Bounded core partitions and Borel-Weil-Bott

TL;DR

This paper develops new combinatorial formulas and bounds for computing Hodge numbers of twisted sheaves on Grassmannians, using core partitions, tableaux, and a q-analogue, extending classical theorems.

Contribution

It introduces a novel hook-product statistic on bounded partitions and improves bounds for positivity of Hodge numbers, connecting combinatorics with algebraic geometry.

Findings

Derived two effective formulas for Hodge numbers.

Established a combinatorial proof of Nakano vanishing theorem.
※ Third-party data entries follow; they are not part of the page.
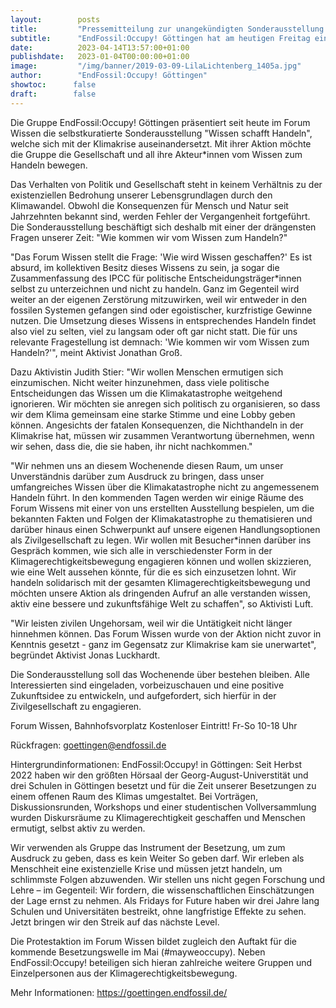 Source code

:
 ```yaml
---
layout:        posts
title:         "Pressemitteilung zur unangekündigten Sonderausstellung 'Wissen schafft   Handeln' im Forum Wissen"
subtitle:      "EndFossil:Occupy! Göttingen hat am heutigen Freitag eine neue Protest-Aktion gestartet."
date:          2023-04-14T13:57:00+01:00
publishdate:   2023-01-04T00:00:00+01:00
image:         "/img/banner/2019-03-09-LilaLichtenberg_1405a.jpg"
author:        "EndFossil:Occupy! Göttingen"
showtoc:      false
draft:        false
---
```


Die Gruppe EndFossil:Occupy! Göttingen präsentiert seit heute im Forum Wissen die selbstkuratierte Sonderausstellung "Wissen schafft Handeln", welche sich mit der Klimakrise auseinandersetzt. Mit ihrer Aktion möchte die Gruppe die Gesellschaft und all ihre Akteur*innen vom Wissen zum Handeln bewegen.

Das Verhalten von Politik und Gesellschaft steht in keinem Verhältnis zu der existenziellen Bedrohung unserer Lebensgrundlagen durch den Klimawandel. Obwohl die Konsequenzen für Mensch und Natur seit Jahrzehnten bekannt sind, werden Fehler der Vergangenheit fortgeführt. Die Sonderausstellung beschäftigt sich deshalb mit einer der drängensten Fragen unserer Zeit: "Wie kommen wir vom Wissen zum Handeln?"


"Das Forum Wissen stellt die Frage: 'Wie wird Wissen geschaffen?' Es ist absurd, im kollektiven Besitz dieses Wissens zu sein, ja sogar die Zusammenfassung des IPCC für politische Entscheidungsträger*innen selbst zu unterzeichnen und nicht zu handeln. Ganz im Gegenteil wird weiter an der eigenen Zerstörung mitzuwirken, weil wir entweder in den fossilen Systemen gefangen sind oder egoistischer, kurzfristige Gewinne nutzen. Die Umsetzung dieses Wissens in entsprechendes Handeln findet also viel zu selten, viel zu langsam oder oft gar nicht statt.
Die für uns relevante Fragestellung ist demnach: 'Wie kommen wir vom Wissen zum Handeln?'", meint Aktivist Jonathan Groß.

Dazu Aktivistin Judith Stier: "Wir wollen Menschen ermutigen sich einzumischen.
Nicht weiter hinzunehmen, dass viele politische Entscheidungen das Wissen um die Klimakatastrophe weitgehend ignorieren.
Wir möchten sie anregen sich politisch zu organisieren, so dass wir dem Klima gemeinsam eine starke Stimme und eine Lobby geben können. Angesichts der fatalen Konsequenzen, die Nichthandeln in der Klimakrise hat, müssen wir zusammen Verantwortung übernehmen, wenn wir sehen, dass die, die sie haben, ihr nicht nachkommen."

"Wir nehmen uns an diesem Wochenende diesen Raum, um unser Unverständnis darüber zum Ausdruck zu bringen, dass unser umfangreiches Wissen über die Klimakatastrophe nicht zu angemessenem Handeln führt. In den kommenden Tagen werden wir einige Räume des Forum Wissens mit einer von uns erstellten Ausstellung bespielen, um die bekannten Fakten und Folgen der Klimakatastrophe zu thematisieren und darüber hinaus einen Schwerpunkt auf unsere eigenen Handlungsoptionen als Zivilgesellschaft zu legen. Wir wollen mit Besucher*innen darüber ins Gespräch kommen, wie sich alle in verschiedenster Form in der Klimagerechtigkeitsbewegung engagieren können und wollen skizzieren, wie eine Welt aussehen könnte, für die es sich einzusetzen lohnt. Wir handeln solidarisch mit der gesamten Klimagerechtigkeitsbewegung und möchten unsere Aktion als dringenden Aufruf an alle verstanden wissen, aktiv eine bessere und zukunftsfähige Welt zu schaffen", so Aktivisti Luft.

"Wir leisten zivilen Ungehorsam, weil wir die Untätigkeit nicht länger hinnehmen können. Das Forum Wissen wurde von der Aktion nicht zuvor in Kenntnis gesetzt - ganz im Gegensatz zur Klimakrise kam sie unerwartet", begründet Aktivist Jonas Luckhardt.

Die Sonderausstellung soll das Wochenende über bestehen bleiben. Alle Interessierten sind eingeladen, vorbeizuschauen und eine positive Zukunftsidee zu entwickeln, und aufgefordert, sich hierfür in der Zivilgesellschaft zu engagieren.

Forum Wissen, Bahnhofsvorplatz
Kostenloser Eintritt!
Fr-So 10-18 Uhr


Rückfragen: goettingen@endfossil.de

Hintergrundinformationen:
EndFossil:Occupy! in Göttingen:
Seit Herbst 2022 haben wir den größten Hörsaal der Georg-August-Universtität und drei Schulen in Göttingen besetzt und für die Zeit unserer Besetzungen zu einem offenen Raum des Klimas umgestaltet. Bei Vorträgen, Diskussionsrunden, Workshops und einer studentischen Vollversammlung wurden Diskursräume zu Klimagerechtigkeit geschaffen und Menschen ermutigt, selbst aktiv zu werden.

Wir verwenden als Gruppe das Instrument der Besetzung, um zum Ausdruck zu geben, dass es kein Weiter So geben darf. Wir erleben als Menschheit eine existenzielle Krise und müssen jetzt handeln, um schlimmste Folgen abzuwenden. Wir stellen uns nicht gegen Forschung und Lehre – im Gegenteil: Wir fordern, die wissenschaftlichen Einschätzungen der Lage ernst zu nehmen.
Als Fridays for Future haben wir drei Jahre lang Schulen und Universitäten bestreikt, ohne langfristige Effekte zu sehen. Jetzt bringen wir den Streik auf das nächste Level.

Die Protestaktion im Forum Wissen bildet zugleich den Auftakt für die kommende Besetzungswelle im Mai (#mayweoccupy). Neben EndFossil:Occupy! beteiligen sich hieran zahlreiche weitere Gruppen und Einzelpersonen aus der Klimagerechtigkeitsbewegung.

Mehr Informationen: https://goettingen.endfossil.de/

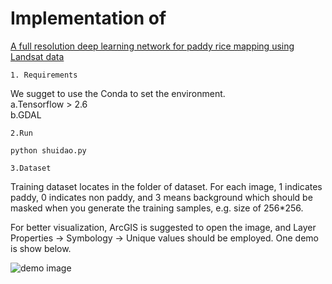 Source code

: # Implementation of 
[A full resolution deep learning network for paddy rice mapping using Landsat data](https://www.sciencedirect.com/science/article/pii/S0924271622002672)

    1. Requirements

We sugget to use the Conda to set the environment.  
a.Tensorflow > 2.6  
b.GDAL

    

    2.Run
```python shuidao.py```

    3.Dataset
Training dataset locates in the folder of dataset. For each image, 1 indicates paddy, 0 indicates non paddy, and 3 means background which should be masked when you generate the training samples, e.g. size of 256*256. 

For better visualization, ArcGIS is suggested to open the image, and Layer Properties -> Symbology -> Unique values should be employed. One demo is show below.

![demo image](images/demo.jpg)



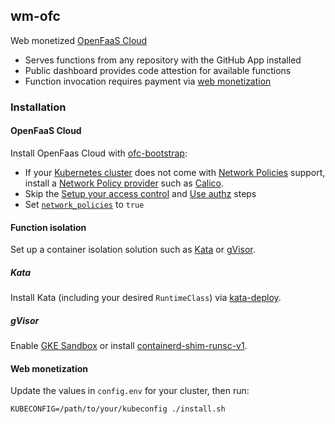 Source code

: ## wm-ofc

Web monetized [OpenFaaS Cloud](https://docs.openfaas.com/openfaas-cloud/intro/)

- Serves functions from any repository with the GitHub App installed
- Public dashboard provides code attestion for available functions
- Function invocation requires payment via [web monetization](https://webmonetization.org/)

### Installation

#### OpenFaaS Cloud

Install OpenFaas Cloud with [ofc-bootstrap](https://github.com/openfaas-incubator/ofc-bootstrap/blob/master/USER_GUIDE.md):

- If your [Kubernetes cluster](https://github.com/openfaas-incubator/ofc-bootstrap/blob/master/USER_GUIDE.md#start-by-creating-a-kubernetes-cluster) does not come with [Network Policies](https://kubernetes.io/docs/concepts/services-networking/network-policies/) support, install a [Network Policy provider](https://kubernetes.io/docs/tasks/administer-cluster/network-policy-provider/) such as [Calico](https://docs.projectcalico.org/getting-started/kubernetes/).
- Skip the [Setup your access control](https://github.com/openfaas-incubator/ofc-bootstrap/blob/master/USER_GUIDE.md#setup-your-access-control) and [Use authz](https://github.com/openfaas-incubator/ofc-bootstrap/blob/master/USER_GUIDE.md#use-authz-recommended) steps
- Set [`network_policies`](https://github.com/openfaas-incubator/ofc-bootstrap/blob/master/USER_GUIDE.md#toggle-network-policies-recommended) to `true`

#### Function isolation

Set up a container isolation solution such as [Kata](https://katacontainers.io/) or [gVisor](https://gvisor.dev/).

##### Kata

Install Kata (including your desired `RuntimeClass`) via [kata-deploy](https://github.com/kata-containers/packaging/tree/master/kata-deploy#kubernetes-quick-start).

##### gVisor

Enable [GKE Sandbox](https://cloud.google.com/kubernetes-engine/docs/how-to/sandbox-pods) or install [containerd-shim-runsc-v1](https://gvisor.dev/docs/user_guide/containerd/quick_start/).

#### Web monetization

Update the values in `config.env` for your cluster, then run:

```
KUBECONFIG=/path/to/your/kubeconfig ./install.sh
```

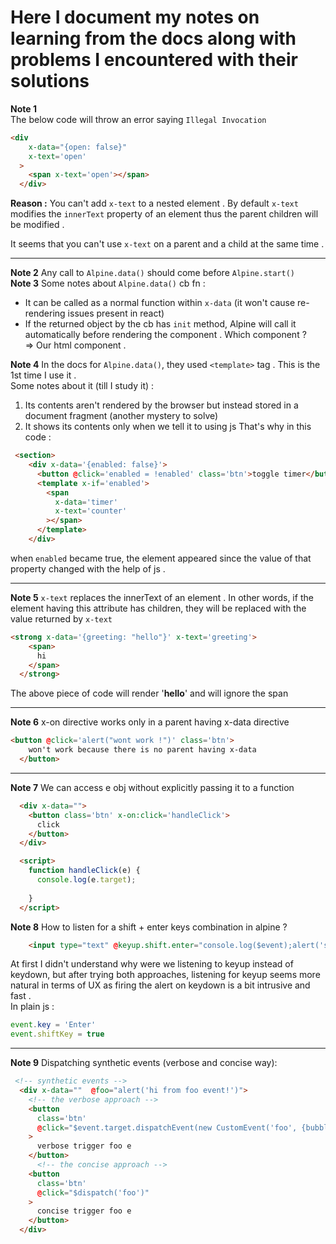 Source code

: # Here I document my notes on learning from the docs along with problems I encountered with their solutions 

**Note 1**  
The below code will throw an error saying `Illegal Invocation`
```html
<div
    x-data="{open: false}"
    x-text='open'
  >
    <span x-text='open'></span>
  </div> 
```

**Reason :**  You can't add `x-text` to a nested element . 
By default `x-text` modifies the `innerText` property of an element thus the parent children will be modified . 

It seems that you can't use `x-text` on a parent and a child at the same time . 
___

**Note 2**
Any call to `Alpine.data()` should come before `Alpine.start()`  
**Note 3**
Some notes about `Alpine.data()` cb fn :   
- It can be called as a normal function within `x-data` (it won't cause re-rendering issues present in react)
- If the returned object by the cb has `init` method, Alpine will  call it automatically before rendering the component . 
Which component ?  
=> Our html component . 

**Note 4**
In the docs for `Alpine.data()`, they used `<template>` tag . This is the 1st time I use it .  
Some notes about it (till I study it) :   
1. Its contents aren't rendered by the browser but instead stored in a document fragment (another mystery to solve)
2. It shows its contents only when we tell it to using js 
That's why in this code : 
```html
 <section>
    <div x-data='{enabled: false}'>
      <button @click='enabled = !enabled' class='btn'>toggle timer</button>
      <template x-if='enabled'>
        <span
          x-data='timer'
          x-text='counter'
        ></span>
      </template>
    </div>
```
when `enabled` became true, the element appeared since the value of that property changed with the help of js . 
___
**Note 5**
`x-text` replaces the innerText of an element . In other words, if the element having this attribute has children, they will be replaced with the value returned by `x-text`
```html
<strong x-data='{greeting: "hello"}' x-text='greeting'>
    <span>
      hi
    </span>
  </strong>
```
The above piece of code will render '**hello**' and will ignore the span 
___
**Note 6**
x-on directive works only in a parent having x-data directive
```html
<button @click='alert("wont work !")' class='btn'>
    won't work because there is no parent having x-data
  </button>
```
___
**Note 7**
We can access e obj without explicitly passing it to a function
```html
  <div x-data="">
    <button class='btn' x-on:click='handleClick'>
      click
    </button>
  </div>

  <script>
    function handleClick(e) {
      console.log(e.target);
      
    }
  </script>
```
**Note 8**
How to listen for a shift + enter keys combination in alpine ?  
```html
    <input type="text" @keyup.shift.enter="console.log($event);alert('submitted !')" class='border-2'/>
```
At first I didn't understand why were we listening to keyup instead of keydown, but after trying both approaches, listening for keyup seems more natural in terms of UX as firing the alert on keydown is a bit intrusive and fast .  
In plain js : 
```js
event.key = 'Enter'
event.shiftKey = true
```
___
**Note 9**
Dispatching synthetic events (verbose and concise way):  
```html
 <!-- synthetic events -->
  <div x-data=""  @foo="alert('hi from foo event!')">
    <!-- the verbose approach -->
    <button
      class='btn'
      @click="$event.target.dispatchEvent(new CustomEvent('foo', {bubbles: true}))"
    >
      verbose trigger foo e
    </button>
      <!-- the concise approach -->
    <button
      class='btn'
      @click="$dispatch('foo')"
    >
      concise trigger foo e
    </button>
  </div>

``` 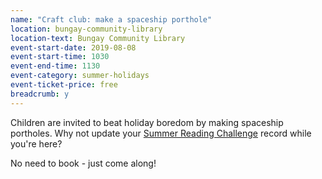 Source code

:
 ```yaml
---
name: "Craft club: make a spaceship porthole"
location: bungay-community-library
location-text: Bungay Community Library
event-start-date: 2019-08-08
event-start-time: 1030
event-end-time: 1130
event-category: summer-holidays
event-ticket-price: free
breadcrumb: y
---
```


Children are invited to beat holiday boredom by making spaceship portholes. Why not update your [Summer Reading Challenge](/src/) record while you're here?

No need to book - just come along!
Extended Hodge number computations to a q-analogue.

Abstract

The Borel-Weil-Bott theorem can be used to decompose the cohomology of twisted sheaves of holomorphic forms on the complex Grassmannian into irreducible representations of the general linear group. By analyzing this decomposition, we provide two effective formulae for computing the associated Hodge numbers, and give examples in special cases. One of these involves a novel integer-valued hook-product statistic on bounded partitions, and the other is based on semistandard tableaux. We reformulate Snow's observation that the positivity of the Hodge numbers is equivalent to the existence of a partition satisfying certain properties, and improve known bounds on when this occurs. This involves a combinatorial proof of the Nakano vanishing theorem for the Grassmannian utilizing a map from core partitions to plane partitions. Finally, we extend our computation of the Hodge numbers of twisted holomorphic forms on the Grassmannian to a q-analogue.